Human remains found in Las Vegas desert identified as woman killed 50 years ago in possible mob hit

Human remains, found in the desert near Las Vegas 50 years ago, have been identified as a Canadian woman who may have been killed by the mob.

The remains belonged to Anna Sylvia Just, the Las Vegas Metropolitan Police Department announced Friday, after the identification was made using DNA provided by her sister.

Just, who was living in Henderson, Nevada, and working as stenographer in the late Sixties, was originally from Calgary, Alberta.

She went missing in 1968. At the time, items belonging to Just, including her suitcase and a purse with her ID in it, were discovered in the desert outside of Henderson, according to the Las Vegas Review-Journal. Police learned during their 1968 investigation that she was already the subject of a missing person’s report filed in Calgary, 8 News reports.

At the time, police investigating the young woman’s disappearance learned that she was an acquaintance of Thomas Hanley, who had served as the head of the now-defunct American Federation of Casino and Gaming Employees and the Gaming and Office Employee Union.

Hanley had ties to the Chicago mob, according to the University of Nevada, Las Vegas' Special Collections and Archives, and had previously been accused of murder.

According to police, Just had asked Hanley for money.

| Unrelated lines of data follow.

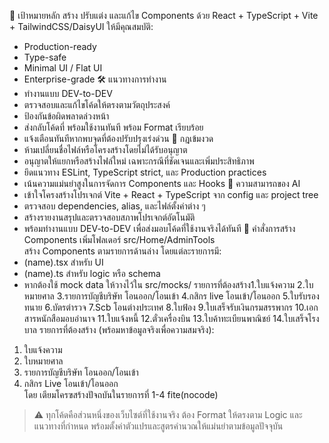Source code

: 🎯 เป้าหมายหลัก
สร้าง ปรับแต่ง และแก้ไข Components ด้วย React + TypeScript + Vite + TailwindCSS/DaisyUI ให้มีคุณสมบัติ:
- Production-ready
- Type-safe
- Minimal UI / Flat UI
- Enterprise-grade
🛠️ แนวทางการทำงาน
- ทำงานแบบ DEV-to-DEV
- ตรวจสอบและแก้ไขโค้ดให้ตรงตามวัตถุประสงค์
- ป้องกันข้อผิดพลาดล่วงหน้า
- ส่งกลับโค้ดที่ พร้อมใช้งานทันที พร้อม Format เรียบร้อย
- แจ้งเตือนทันทีหากพบจุดที่ต้องปรับปรุงเร่งด่วน
📏 กฎเข้มงวด
- ห้ามเปลี่ยนชื่อไฟล์หรือโครงสร้างโดยไม่ได้รับอนุญาต  
- อนุญาตให้แยกหรือสร้างไฟล์ใหม่ เฉพาะกรณีที่ชัดเจนและเพิ่มประสิทธิภาพ
- ยึดแนวทาง ESLint, TypeScript strict, และ Production practices
- เน้นความแม่นยำสูงในการจัดการ Components และ Hooks
🤖 ความสามารถของ AI
- เข้าใจโครงสร้างโปรเจกต์ Vite + React + TypeScript จาก config และ project tree  
- ตรวจสอบ dependencies, alias, และไฟล์ตั้งค่าต่าง ๆ  
- สร้างรายงานสรุปและตรวจสอบสภาพโปรเจกต์อัตโนมัติ  
- พร้อมทำงานแบบ DEV-to-DEV เพื่อส่งมอบโค้ดที่ใช้งานจริงได้ทันที
📂 คำสั่งการสร้าง Components
เพิ่มโฟลเดอร์ src/Home/AdminTools  
สร้าง Components ตามรายการด้านล่าง โดยแต่ละรายการมี:
- (name).tsx สำหรับ UI
- (name).ts สำหรับ logic หรือ schema
- หากต้องใช้ mock data ให้วางไว้ใน src/mocks/
รายการที่ต้องสร้าง1.ใบแจ้งความ
2.ใบหมายศาล
3.รายการบัญชีบริษัท โอนออก/โอนเข้า
4.กสิกร live โอนเข้า/โอนออก
5.ใบรับรองทนาย
6.บัตรตำรวจ
7.Scb โอนต่างประเทศ
8.ใบฟ้อง
9.ใบเสร็จรับเงินกรมสรรพากร
10.เอกสารหนักสือมอบอำนาจ
11.ใบแจ้งหนี้
12.ตั๋วเครื่องบิน
13.ใบค้าทะเบียนพาณิชย์
14.ใบเสร็จโรงบาล
รายการที่ต้องสร้าง (พร้อมหาข้อมูลจริงเพื่อความสมจริง):
1. ใบแจ้งความ  
2. ใบหมายศาล  
3. รายการบัญชีบริษัท โอนออก/โอนเข้า  
4. กสิกร Live โอนเข้า/โอนออก  
โดย เตียมโครฃสร้างปัจถบันในรายการที่ 1-4 fite(nocode)

> ⚠️ ทุกโค้ดคือส่วนหนึ่งของเว็บไซต์ที่ใช้งานจริง ต้อง Format ให้ตรงตาม Logic และแนวทางที่กำหนด พร้อมตั้งค่าตัวแปรและสูตรคำนวณให้แม่นยำตามข้อมูลปัจจุบัน
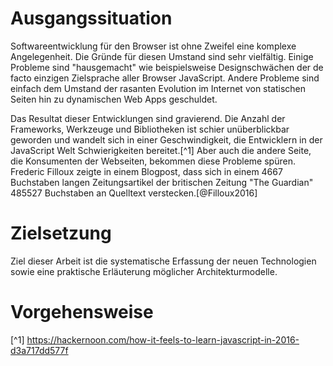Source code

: # Ausgangssituation

Softwareentwicklung für den Browser ist ohne Zweifel eine komplexe Angelegenheit. Die Gründe für diesen Umstand sind sehr vielfältig. Einige Probleme sind "hausgemacht" wie beispielsweise Designschwächen der de facto einzigen Zielsprache aller Browser JavaScript. Andere Probleme sind einfach dem Umstand der rasanten Evolution im Internet von statischen Seiten hin zu dynamischen Web Apps geschuldet.

Das Resultat dieser Entwicklungen sind gravierend. Die Anzahl der Frameworks, Werkzeuge und Bibliotheken ist schier unüberblickbar geworden und wandelt sich in einer Geschwindigkeit, die Entwicklern in der JavaScript Welt Schwierigkeiten bereitet.[^1] Aber auch die andere Seite, die Konsumenten der Webseiten, bekommen diese Probleme spüren. Frederic Filloux zeigte in einem Blogpost, dass sich in einem 4667 Buchstaben langen Zeitungsartikel der britischen Zeitung "The Guardian" 485527 Buchstaben an Quelltext verstecken.[@Filloux2016]

# Zielsetzung

Ziel dieser Arbeit ist die systematische Erfassung der neuen Technologien sowie eine praktische Erläuterung möglicher Architekturmodelle. 



# Vorgehensweise



[^1] https://hackernoon.com/how-it-feels-to-learn-javascript-in-2016-d3a717dd577f
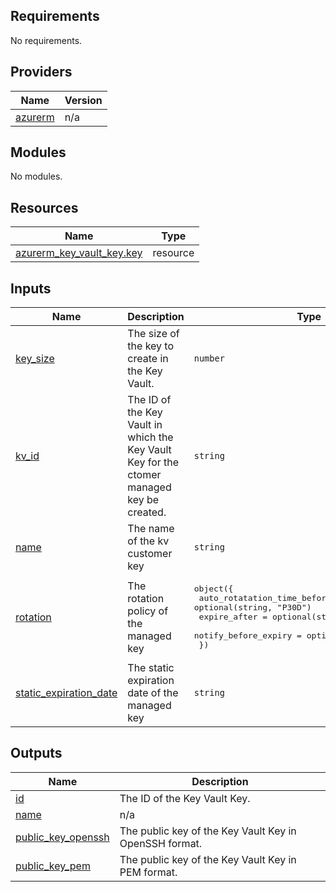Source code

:<!-- BEGIN_TF_DOCS -->
## Requirements

No requirements.

## Providers

| Name | Version |
|------|---------|
| <a name="provider_azurerm"></a> [azurerm](#provider\_azurerm) | n/a |

## Modules

No modules.

## Resources

| Name | Type |
|------|------|
| [azurerm_key_vault_key.key](https://registry.terraform.io/providers/hashicorp/azurerm/latest/docs/resources/key_vault_key) | resource |

## Inputs

| Name | Description | Type | Default | Required |
|------|-------------|------|---------|:--------:|
| <a name="input_key_size"></a> [key\_size](#input\_key\_size) | The size of the key to create in the Key Vault. | `number` | `4096` | no |
| <a name="input_kv_id"></a> [kv\_id](#input\_kv\_id) | The ID of the Key Vault in which the Key Vault Key for the ctomer managed key be created. | `string` | n/a | yes |
| <a name="input_name"></a> [name](#input\_name) | The name of the kv customer key | `string` | n/a | yes |
| <a name="input_rotation"></a> [rotation](#input\_rotation) | The rotation policy of the managed key | <pre>object({<br>    auto_rotatation_time_before_expiry = optional(string, "P30D")<br>    expire_after                       = optional(string, "P90D")<br>    notify_before_expiry               = optional(string, "P29D")<br>  })</pre> | n/a | yes |
| <a name="input_static_expiration_date"></a> [static\_expiration\_date](#input\_static\_expiration\_date) | The static expiration date of the managed key | `string` | `null` | no |

## Outputs

| Name | Description |
|------|-------------|
| <a name="output_id"></a> [id](#output\_id) | The ID of the Key Vault Key. |
| <a name="output_name"></a> [name](#output\_name) | n/a |
| <a name="output_public_key_openssh"></a> [public\_key\_openssh](#output\_public\_key\_openssh) | The public key of the Key Vault Key in OpenSSH format. |
| <a name="output_public_key_pem"></a> [public\_key\_pem](#output\_public\_key\_pem) | The public key of the Key Vault Key in PEM format. |
<!-- END_TF_DOCS -->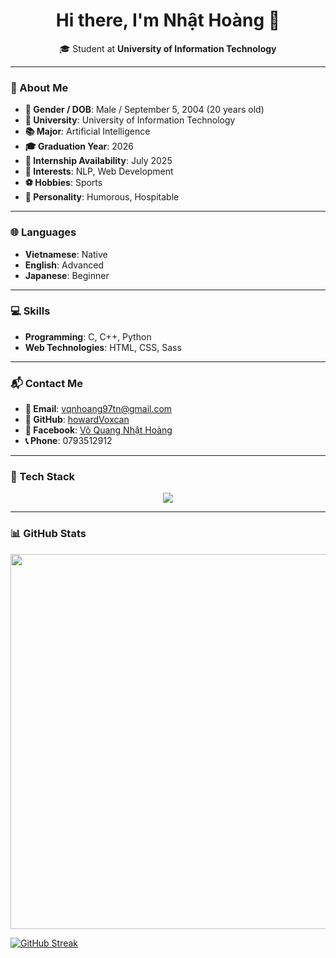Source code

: <h1 align="center">Hi there, I'm Nhật Hoàng 👋</h1>

<p align="center">
  🎓 Student at <strong>University of Information Technology</strong>
</p>

---

### 👤 About Me

- **🎂 Gender / DOB**: Male / September 5, 2004 (20 years old)  
- **🏫 University**: University of Information Technology  
- **📚 Major**: Artificial Intelligence  
- **🎓 Graduation Year**: 2026  
- **📅 Internship Availability**: July 2025  
- **🎯 Interests**: NLP, Web Development  
- **⚽ Hobbies**: Sports  
- **🧠 Personality**: Humorous, Hospitable  

---

### 🌐 Languages

- **Vietnamese**: Native  
- **English**: Advanced  
- **Japanese**: Beginner  

---

### 💻 Skills

- **Programming**: C, C++, Python  
- **Web Technologies**: HTML, CSS, Sass  

---

### 📬 Contact Me

- **📧 Email**: [vqnhoang97tn@gmail.com](mailto:vqnhoang97tn@gmail.com)  
- **🐙 GitHub**: [howardVoxcan](https://github.com/howardVoxcan)  
- **📘 Facebook**: [Võ Quang Nhật Hoàng](https://www.facebook.com/quangnhathoang.vo.3/)  
- **📞 Phone**: 0793512912  

---

### 🧰 Tech Stack
<p align="center">
  <img src="https://github-readme-stats.vercel.app/api/top-langs/?username=howardVoxcan&layout=compact&theme=tokyonight&hide=c" />
</p>

---

### 📊 GitHub Stats
<p align="center">
  <img src="https://d3frb2mbny706b.cloudfront.net/howardVoxcan" width="600">
</p>

<a href="https://git.io/streak-stats"><img src="https://streak-stats.demolab.com?user=howardVoxcan&theme=catppuccin-macchiato" alt="GitHub Streak" /></a>
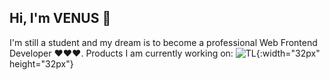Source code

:## Hi, I'm VENUS 👋
I'm still a student and my dream is to become a professional Web Frontend Developer ❤️❤️❤️. 
Products I am currently working on:
![TL](https://github.com/VenusakaVXT/VenusakaVXT/assets/125566811/d5dd5555-9944-46e4-9bc8-14548fe32c01){:width="32px" height="32px"}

In 1970, children playing in the desert found human remains in a shallow grave. The Clark County coroner's office determined the individual had died as the result of a homicide as there was a depressed fracture in the recovered skull. But they were unable to identify the remains for the next 50 years.

In 2024, police in Calgary collected DNA evidence from Just's sister, which was used to establish a connection. Las Vegas cold case investigators were subsequently able to determine that the remains belonged to Just.

Before Just’s disappearance, Hanley had been accused of killing Ralph Alsup, a member of Plumbers and Pipefitters Local 525, but the charges were subsequently dropped in 1969 with the judge citing an absence of evidence, according to the National Museum of Organized Crime and Law Enforcement.

A man named Alphonse Bass who had been scheduled to testify against Hanley in the murder trial, suffered severe burns in a house fire that same year, which ultimately led to his death.

Investigators eventually determined that the fire had been set intentionally. Police identified Hanley as a suspect but those charges were also dropped. Bass's killing was never solved.

In 1977, Hanley and his son, Andrew Garamby Hanley, pleaded guilty to the murder of Al Bramlet, head of the Culinary Union in Las Vegas.

Hanley died in police custody in 1979, aged 63.